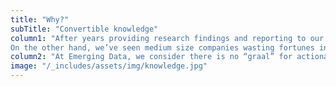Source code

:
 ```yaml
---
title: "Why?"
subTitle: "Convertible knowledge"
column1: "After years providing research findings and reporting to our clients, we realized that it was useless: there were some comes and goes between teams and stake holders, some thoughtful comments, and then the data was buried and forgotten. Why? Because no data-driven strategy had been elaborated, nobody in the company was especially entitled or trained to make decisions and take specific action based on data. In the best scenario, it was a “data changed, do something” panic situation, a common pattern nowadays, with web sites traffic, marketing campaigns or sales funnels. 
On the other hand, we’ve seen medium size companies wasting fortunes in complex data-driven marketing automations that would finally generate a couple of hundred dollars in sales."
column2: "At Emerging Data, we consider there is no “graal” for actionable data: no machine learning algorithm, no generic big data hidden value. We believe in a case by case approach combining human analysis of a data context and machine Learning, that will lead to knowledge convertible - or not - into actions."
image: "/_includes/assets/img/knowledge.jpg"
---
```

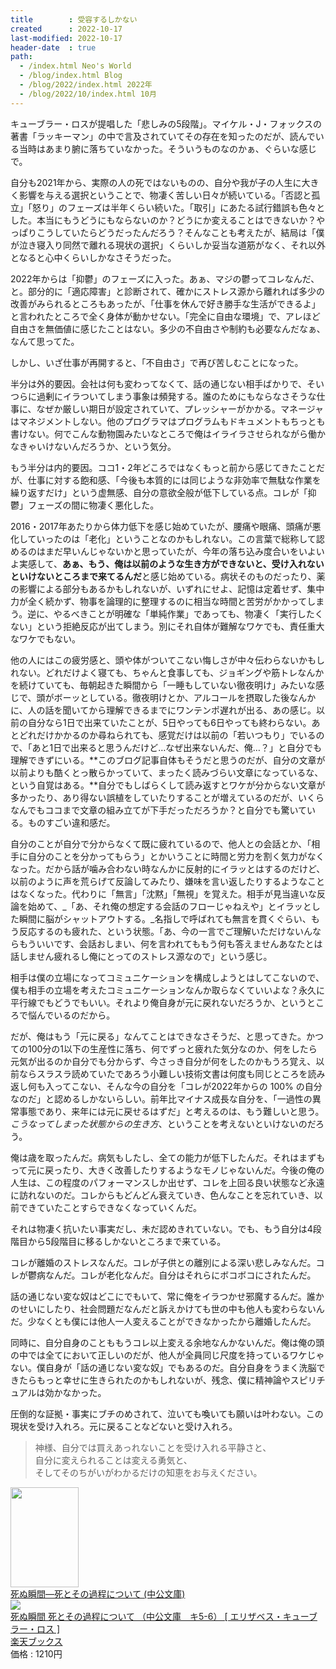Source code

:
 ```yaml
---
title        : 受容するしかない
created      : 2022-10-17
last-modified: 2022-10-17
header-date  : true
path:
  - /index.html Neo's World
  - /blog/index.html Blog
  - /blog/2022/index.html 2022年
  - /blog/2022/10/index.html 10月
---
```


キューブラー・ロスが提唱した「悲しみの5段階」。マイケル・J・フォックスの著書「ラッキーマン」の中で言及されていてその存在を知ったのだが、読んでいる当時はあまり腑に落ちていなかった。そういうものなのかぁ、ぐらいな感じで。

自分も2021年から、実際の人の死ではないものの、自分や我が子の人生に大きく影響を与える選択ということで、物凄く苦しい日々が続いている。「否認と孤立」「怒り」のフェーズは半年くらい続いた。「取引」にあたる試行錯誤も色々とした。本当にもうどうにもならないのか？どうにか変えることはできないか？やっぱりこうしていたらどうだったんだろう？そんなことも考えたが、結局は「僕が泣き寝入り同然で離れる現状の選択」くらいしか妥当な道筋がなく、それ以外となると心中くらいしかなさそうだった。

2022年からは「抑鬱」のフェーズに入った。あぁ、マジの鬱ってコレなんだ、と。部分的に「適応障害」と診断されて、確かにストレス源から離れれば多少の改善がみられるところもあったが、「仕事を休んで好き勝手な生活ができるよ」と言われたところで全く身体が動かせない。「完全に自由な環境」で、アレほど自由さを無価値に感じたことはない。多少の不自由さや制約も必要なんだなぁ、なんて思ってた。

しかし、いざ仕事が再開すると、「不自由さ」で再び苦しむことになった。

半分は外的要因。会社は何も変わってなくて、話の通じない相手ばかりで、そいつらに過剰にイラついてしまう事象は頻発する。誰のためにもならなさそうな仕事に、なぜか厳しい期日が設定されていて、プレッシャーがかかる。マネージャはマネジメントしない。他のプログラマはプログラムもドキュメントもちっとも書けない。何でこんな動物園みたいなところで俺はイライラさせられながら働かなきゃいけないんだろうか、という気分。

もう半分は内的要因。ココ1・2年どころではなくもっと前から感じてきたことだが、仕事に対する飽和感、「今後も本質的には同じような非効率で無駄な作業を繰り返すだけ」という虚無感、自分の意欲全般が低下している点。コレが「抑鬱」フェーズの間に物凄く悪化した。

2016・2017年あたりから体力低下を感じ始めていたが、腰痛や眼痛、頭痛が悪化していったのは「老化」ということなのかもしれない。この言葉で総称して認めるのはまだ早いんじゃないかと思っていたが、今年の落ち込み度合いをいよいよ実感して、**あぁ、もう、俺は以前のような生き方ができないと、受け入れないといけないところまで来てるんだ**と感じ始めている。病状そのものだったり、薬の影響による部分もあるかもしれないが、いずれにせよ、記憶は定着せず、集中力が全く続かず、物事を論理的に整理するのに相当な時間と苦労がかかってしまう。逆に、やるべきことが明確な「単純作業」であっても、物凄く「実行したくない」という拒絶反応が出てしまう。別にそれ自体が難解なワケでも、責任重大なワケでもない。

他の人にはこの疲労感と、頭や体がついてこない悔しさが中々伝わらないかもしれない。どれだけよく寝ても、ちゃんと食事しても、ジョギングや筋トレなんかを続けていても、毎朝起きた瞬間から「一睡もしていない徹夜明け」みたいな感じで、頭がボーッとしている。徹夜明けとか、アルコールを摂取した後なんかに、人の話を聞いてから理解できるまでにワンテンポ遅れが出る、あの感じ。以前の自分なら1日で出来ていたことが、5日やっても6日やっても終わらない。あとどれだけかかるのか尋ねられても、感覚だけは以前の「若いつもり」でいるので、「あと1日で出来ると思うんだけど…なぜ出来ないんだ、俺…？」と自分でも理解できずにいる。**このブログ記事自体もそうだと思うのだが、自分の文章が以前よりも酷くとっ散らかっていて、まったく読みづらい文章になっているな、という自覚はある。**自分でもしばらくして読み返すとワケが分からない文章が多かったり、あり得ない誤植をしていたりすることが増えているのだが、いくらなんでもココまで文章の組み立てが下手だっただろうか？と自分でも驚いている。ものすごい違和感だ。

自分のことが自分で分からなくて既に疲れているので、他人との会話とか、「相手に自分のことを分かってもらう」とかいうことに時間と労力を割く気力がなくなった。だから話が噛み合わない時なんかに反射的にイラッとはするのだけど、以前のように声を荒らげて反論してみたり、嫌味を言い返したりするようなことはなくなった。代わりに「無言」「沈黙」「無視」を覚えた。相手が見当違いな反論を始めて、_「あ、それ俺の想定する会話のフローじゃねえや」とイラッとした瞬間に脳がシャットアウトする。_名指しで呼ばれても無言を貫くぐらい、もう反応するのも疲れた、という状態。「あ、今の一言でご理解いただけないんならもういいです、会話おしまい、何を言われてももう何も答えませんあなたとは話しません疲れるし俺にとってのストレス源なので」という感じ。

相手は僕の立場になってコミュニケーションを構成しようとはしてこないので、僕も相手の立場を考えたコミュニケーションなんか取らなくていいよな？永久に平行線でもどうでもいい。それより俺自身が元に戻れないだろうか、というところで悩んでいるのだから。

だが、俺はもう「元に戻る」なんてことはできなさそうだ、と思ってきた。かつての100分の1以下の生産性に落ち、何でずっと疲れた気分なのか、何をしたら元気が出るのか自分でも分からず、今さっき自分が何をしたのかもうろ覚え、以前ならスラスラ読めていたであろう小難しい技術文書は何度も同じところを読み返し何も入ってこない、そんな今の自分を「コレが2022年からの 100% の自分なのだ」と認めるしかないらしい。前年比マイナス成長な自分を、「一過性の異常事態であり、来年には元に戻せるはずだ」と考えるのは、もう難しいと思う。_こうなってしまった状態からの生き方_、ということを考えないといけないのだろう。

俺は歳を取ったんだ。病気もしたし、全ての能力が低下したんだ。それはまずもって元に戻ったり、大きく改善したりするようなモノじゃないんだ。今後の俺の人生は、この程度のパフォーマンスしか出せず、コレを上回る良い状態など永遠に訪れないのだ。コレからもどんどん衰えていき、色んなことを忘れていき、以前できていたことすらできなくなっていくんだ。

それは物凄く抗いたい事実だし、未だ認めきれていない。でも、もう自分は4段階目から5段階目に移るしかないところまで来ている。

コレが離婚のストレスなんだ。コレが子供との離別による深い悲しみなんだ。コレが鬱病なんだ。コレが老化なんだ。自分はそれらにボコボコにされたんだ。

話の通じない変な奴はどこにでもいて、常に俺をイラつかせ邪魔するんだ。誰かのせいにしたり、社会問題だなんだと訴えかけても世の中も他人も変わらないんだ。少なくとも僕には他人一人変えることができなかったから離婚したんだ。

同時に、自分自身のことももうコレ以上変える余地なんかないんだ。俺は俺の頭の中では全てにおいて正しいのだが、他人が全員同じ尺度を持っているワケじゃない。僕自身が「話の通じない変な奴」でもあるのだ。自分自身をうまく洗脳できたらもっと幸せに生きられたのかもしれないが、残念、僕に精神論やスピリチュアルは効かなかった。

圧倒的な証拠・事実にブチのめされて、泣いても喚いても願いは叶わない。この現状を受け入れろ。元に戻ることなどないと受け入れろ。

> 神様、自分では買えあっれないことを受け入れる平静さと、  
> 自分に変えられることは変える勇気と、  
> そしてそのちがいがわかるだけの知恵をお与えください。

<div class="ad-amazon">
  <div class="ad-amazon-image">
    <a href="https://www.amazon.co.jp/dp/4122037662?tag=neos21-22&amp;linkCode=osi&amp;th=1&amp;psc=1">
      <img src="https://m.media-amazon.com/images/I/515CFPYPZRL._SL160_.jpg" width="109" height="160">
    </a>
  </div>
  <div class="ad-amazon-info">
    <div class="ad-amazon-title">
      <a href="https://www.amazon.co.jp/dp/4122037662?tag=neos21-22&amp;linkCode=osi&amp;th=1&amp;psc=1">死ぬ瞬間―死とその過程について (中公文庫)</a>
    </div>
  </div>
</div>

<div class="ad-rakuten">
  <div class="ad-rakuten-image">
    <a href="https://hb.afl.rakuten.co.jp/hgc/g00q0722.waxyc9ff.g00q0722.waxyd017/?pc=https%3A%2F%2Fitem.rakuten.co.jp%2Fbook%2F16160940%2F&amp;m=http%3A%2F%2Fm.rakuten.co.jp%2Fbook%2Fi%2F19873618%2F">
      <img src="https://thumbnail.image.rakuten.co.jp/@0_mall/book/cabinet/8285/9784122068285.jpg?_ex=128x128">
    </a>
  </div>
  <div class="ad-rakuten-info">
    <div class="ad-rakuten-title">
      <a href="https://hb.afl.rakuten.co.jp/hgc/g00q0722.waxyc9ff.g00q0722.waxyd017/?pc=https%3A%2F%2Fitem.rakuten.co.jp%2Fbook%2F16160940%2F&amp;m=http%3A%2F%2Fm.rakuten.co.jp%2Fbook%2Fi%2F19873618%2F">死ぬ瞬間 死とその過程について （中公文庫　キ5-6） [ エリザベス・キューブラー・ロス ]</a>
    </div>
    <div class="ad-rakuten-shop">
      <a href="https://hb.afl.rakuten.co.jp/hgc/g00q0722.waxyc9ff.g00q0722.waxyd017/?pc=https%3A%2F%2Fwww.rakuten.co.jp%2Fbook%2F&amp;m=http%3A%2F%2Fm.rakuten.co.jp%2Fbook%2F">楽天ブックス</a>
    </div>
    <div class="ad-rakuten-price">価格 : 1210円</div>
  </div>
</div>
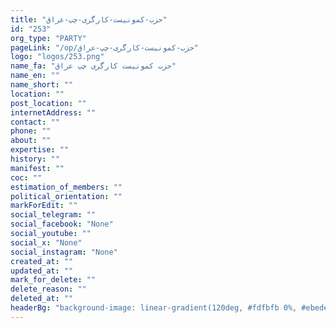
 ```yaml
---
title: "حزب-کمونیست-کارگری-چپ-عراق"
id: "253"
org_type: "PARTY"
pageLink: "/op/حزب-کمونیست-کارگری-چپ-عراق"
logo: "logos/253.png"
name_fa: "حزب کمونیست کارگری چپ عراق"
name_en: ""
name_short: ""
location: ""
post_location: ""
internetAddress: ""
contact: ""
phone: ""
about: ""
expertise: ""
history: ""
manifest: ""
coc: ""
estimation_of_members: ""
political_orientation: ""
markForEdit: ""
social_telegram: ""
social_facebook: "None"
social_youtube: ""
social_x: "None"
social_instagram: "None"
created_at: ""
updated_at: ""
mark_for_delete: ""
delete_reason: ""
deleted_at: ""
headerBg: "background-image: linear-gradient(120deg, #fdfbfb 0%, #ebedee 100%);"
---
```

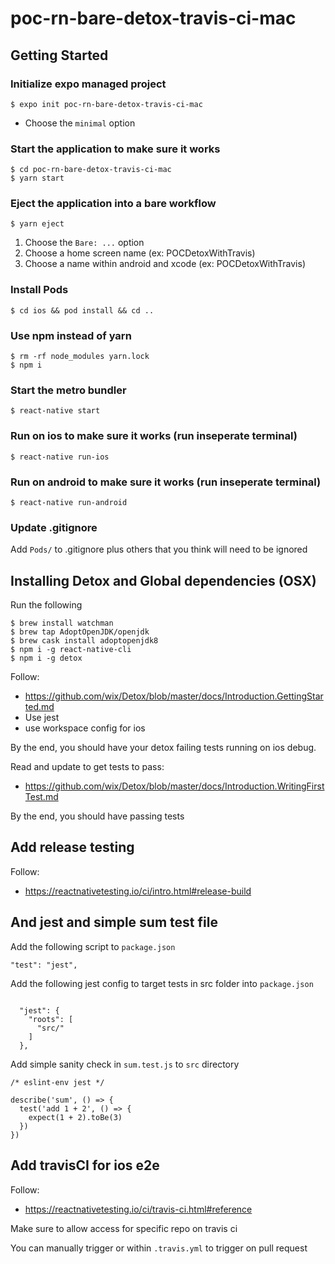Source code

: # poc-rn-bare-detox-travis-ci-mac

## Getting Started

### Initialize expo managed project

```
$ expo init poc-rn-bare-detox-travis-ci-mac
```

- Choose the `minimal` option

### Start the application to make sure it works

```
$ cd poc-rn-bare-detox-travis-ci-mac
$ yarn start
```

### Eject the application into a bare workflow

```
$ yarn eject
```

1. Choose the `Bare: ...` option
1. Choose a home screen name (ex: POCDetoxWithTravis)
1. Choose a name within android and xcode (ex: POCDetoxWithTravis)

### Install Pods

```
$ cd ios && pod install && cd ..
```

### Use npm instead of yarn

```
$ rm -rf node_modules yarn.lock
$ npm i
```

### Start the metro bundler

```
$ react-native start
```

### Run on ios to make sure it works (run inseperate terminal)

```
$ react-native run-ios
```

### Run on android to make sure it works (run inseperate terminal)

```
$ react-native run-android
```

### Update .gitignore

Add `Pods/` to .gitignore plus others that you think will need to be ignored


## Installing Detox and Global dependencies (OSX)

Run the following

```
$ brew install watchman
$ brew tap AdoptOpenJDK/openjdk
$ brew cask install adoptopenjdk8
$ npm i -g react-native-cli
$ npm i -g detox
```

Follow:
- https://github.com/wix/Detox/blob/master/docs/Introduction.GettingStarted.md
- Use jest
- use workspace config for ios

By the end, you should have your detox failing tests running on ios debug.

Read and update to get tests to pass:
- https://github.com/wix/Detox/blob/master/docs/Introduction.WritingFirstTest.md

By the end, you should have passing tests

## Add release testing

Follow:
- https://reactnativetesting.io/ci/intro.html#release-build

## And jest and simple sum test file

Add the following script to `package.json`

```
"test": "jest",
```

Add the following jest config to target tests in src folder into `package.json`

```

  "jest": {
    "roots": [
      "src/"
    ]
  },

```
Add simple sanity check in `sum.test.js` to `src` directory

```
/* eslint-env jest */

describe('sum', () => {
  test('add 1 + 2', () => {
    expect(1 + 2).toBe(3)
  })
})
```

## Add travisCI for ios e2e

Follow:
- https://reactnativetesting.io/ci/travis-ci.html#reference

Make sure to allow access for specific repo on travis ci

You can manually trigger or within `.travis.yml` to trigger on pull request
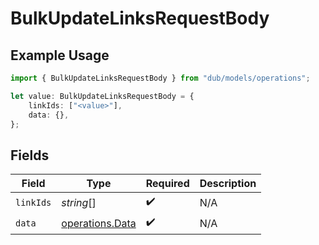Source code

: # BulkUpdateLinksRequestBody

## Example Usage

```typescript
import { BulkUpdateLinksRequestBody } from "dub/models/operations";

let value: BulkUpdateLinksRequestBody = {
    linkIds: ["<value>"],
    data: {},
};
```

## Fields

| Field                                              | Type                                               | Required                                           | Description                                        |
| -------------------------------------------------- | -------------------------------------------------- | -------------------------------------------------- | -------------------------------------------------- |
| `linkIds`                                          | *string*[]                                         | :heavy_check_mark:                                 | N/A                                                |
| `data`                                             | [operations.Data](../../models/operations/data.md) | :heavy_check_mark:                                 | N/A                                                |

• • • • • • •

* Instructions for the task
Every line that holds the word "Pods" should be copied from the records.

* Problem solution
### Install Pods
Add `Pods/` to .gitignore plus others that you think will need to be ignored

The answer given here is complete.